How the stimulation of tyrosine phosphorylation is translated into contraction is not well understood. Tyrosine phosphorylation has been shown to be associated with Ca²⁺ entry through VDCC (Wijetunge et al., 1992, 1998; Lagaud et al., 1999). A recent study has specifically shown the involvement of PI3-kinase in the mediation of Ca²⁺ influx through L-type Ca²⁺ channels in vascular myocytes (Quignard et al., 2001). Indeed, we have also reported that a major component of the APIC is associated with depolarization and Ca²⁺ entry through VDCC (Furukawa et al., 1996). Therefore, it is reasonable to assume that the acidic pH induced tyrosine phosphorylation results in the Ca²⁺ influx via VDCC and hence the contraction.

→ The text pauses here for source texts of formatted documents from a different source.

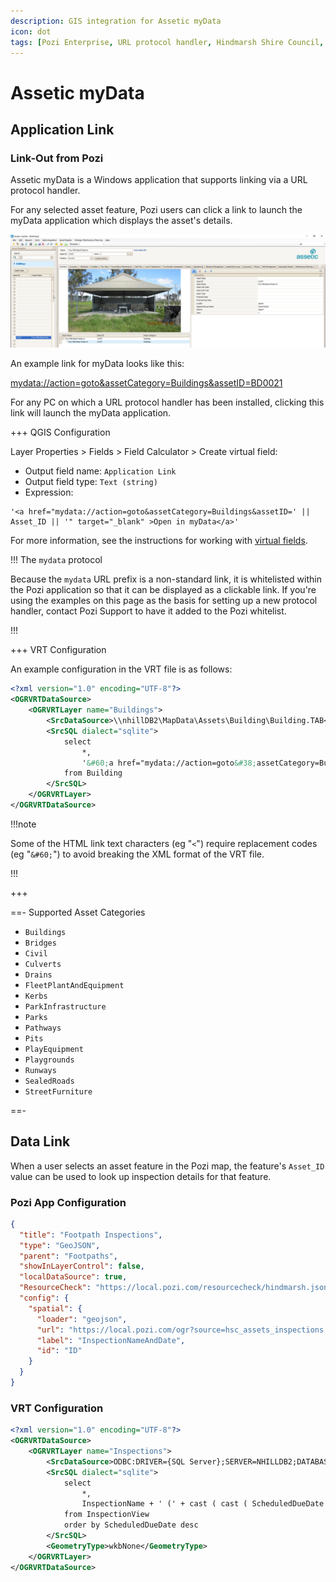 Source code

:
 ```yaml
---
description: GIS integration for Assetic myData
icon: dot
tags: [Pozi Enterprise, URL protocol handler, Hindmarsh Shire Council, Horsham Rural City Council]
---
```


# Assetic myData

## Application Link

### Link-Out from Pozi

Assetic myData is a Windows application that supports linking via a URL protocol handler.

For any selected asset feature, Pozi users can click a link to launch the myData application which displays the asset's details.

![](./img/mydata-app.png)

An example link for myData looks like this:

[mydata://action=goto&assetCategory=Buildings&assetID=BD0021](mydata://action=goto&assetCategory=Buildings&assetID=BD0021)

For any PC on which a URL protocol handler has been installed, clicking this link will launch the myData application.

+++ QGIS Configuration

Layer Properties > Fields > Field Calculator > Create virtual field:

* Output field name: `Application Link`
* Output field type: `Text (string)`
* Expression:

```
'<a href="mydata://action=goto&assetCategory=Buildings&assetID=' || Asset_ID || '" target="_blank" >Open in myData</a>'
```

For more information, see the instructions for working with [virtual fields](../qgis/configuring-layers#virtual-fields).

!!! The `mydata` protocol

Because the `mydata` URL prefix is a non-standard link, it is whitelisted within the Pozi application so that it can be displayed as a clickable link. If you're using the examples on this page as the basis for setting up a new protocol handler, contact Pozi Support to have it added to the Pozi whitelist.

!!!

+++ VRT Configuration

An example configuration in the VRT file is as follows:

```xml
<?xml version="1.0" encoding="UTF-8"?>
<OGRVRTDataSource>
    <OGRVRTLayer name="Buildings">
        <SrcDataSource>\\nhillDB2\MapData\Assets\Building\Building.TAB</SrcDataSource>
        <SrcSQL dialect="sqlite">
            select
                *,
                '&#60;a href="mydata://action=goto&#38;assetCategory=Buildings&#38;assetID=' || Asset_ID || '" target="_blank" &#62;Open in myData&#60;/a&#62;' as "Application Link"
            from Building
        </SrcSQL>
    </OGRVRTLayer>
</OGRVRTDataSource>
```

!!!note

Some of the HTML link text characters (eg "`<`") require replacement codes (eg "`&#60;`") to avoid breaking the XML format of the VRT file.

!!!

+++

==- Supported Asset Categories

* `Buildings`
* `Bridges`
* `Civil`
* `Culverts`
* `Drains`
* `FleetPlantAndEquipment`
* `Kerbs`
* `ParkInfrastructure`
* `Parks`
* `Pathways`
* `Pits`
* `PlayEquipment`
* `Playgrounds`
* `Runways`
* `SealedRoads`
* `StreetFurniture`

==-

## Data Link

When a user selects an asset feature in the Pozi map, the feature's `Asset_ID` value can be used to look up inspection details for that feature.

### Pozi App Configuration

```json Footpath Inspections
{
  "title": "Footpath Inspections",
  "type": "GeoJSON",
  "parent": "Footpaths",
  "showInLayerControl": false,
  "localDataSource": true,
  "ResourceCheck": "https://local.pozi.com/resourcecheck/hindmarsh.json",
  "config": {
    "spatial": {
      "loader": "geojson",
      "url": "https://local.pozi.com/ogr?source=hsc_assets_inspections.vrt&options=-where|AssetID in ('[Asset_ID]')",
      "label": "InspectionNameAndDate",
      "id": "ID"
    }
  }
}
```

### VRT Configuration

```xml hsc_assets_inspections.vrt
<?xml version="1.0" encoding="UTF-8"?>
<OGRVRTDataSource>
	<OGRVRTLayer name="Inspections">
		<SrcDataSource>ODBC:DRIVER={SQL Server};SERVER=NHILLDB2;DATABASE=myDataProduction,InspectionView</SrcDataSource>
		<SrcSQL dialect="sqlite">
		    select
			    *,
				InspectionName + ' (' + cast ( cast ( ScheduledDueDate as date ) as varchar ) + ')' as InspectionNameAndDate
			from InspectionView
			order by ScheduledDueDate desc
		</SrcSQL>
		<GeometryType>wkbNone</GeometryType>
	</OGRVRTLayer>
</OGRVRTDataSource>
```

It is well known that the contractile state of the VSM cells is usually dependent upon the phosphorylated level of MLC (Karaki, 1987). In the present study, MLC phosphorylation was shown to be stimulated at the acidic pH, and both tyrphostin 23 and LY-294002 inhibited the phosphorylation level of MLC. Tyrphostin 23 at a concentration of 50 µM completely prevented the stimulation of MLC phosphorylation, complementing the results of tension recording experiments where tyrphostin 23 nearly abolished the APIC. From these observations, it is suggested that, the acidic pH activates tyrosine kinases and causes enhancement of MLC phosphorylation, and thus the contraction of SHR aorta.

In summary, the present study is the first to demonstrate that acidic pH stimulates tyrosine kinases to enhance tyrosine phosphorylation of PI3-kinase, resulting in the MLC phosphorylation-dependent contraction of isolated aorta from SHR but not from Wistar.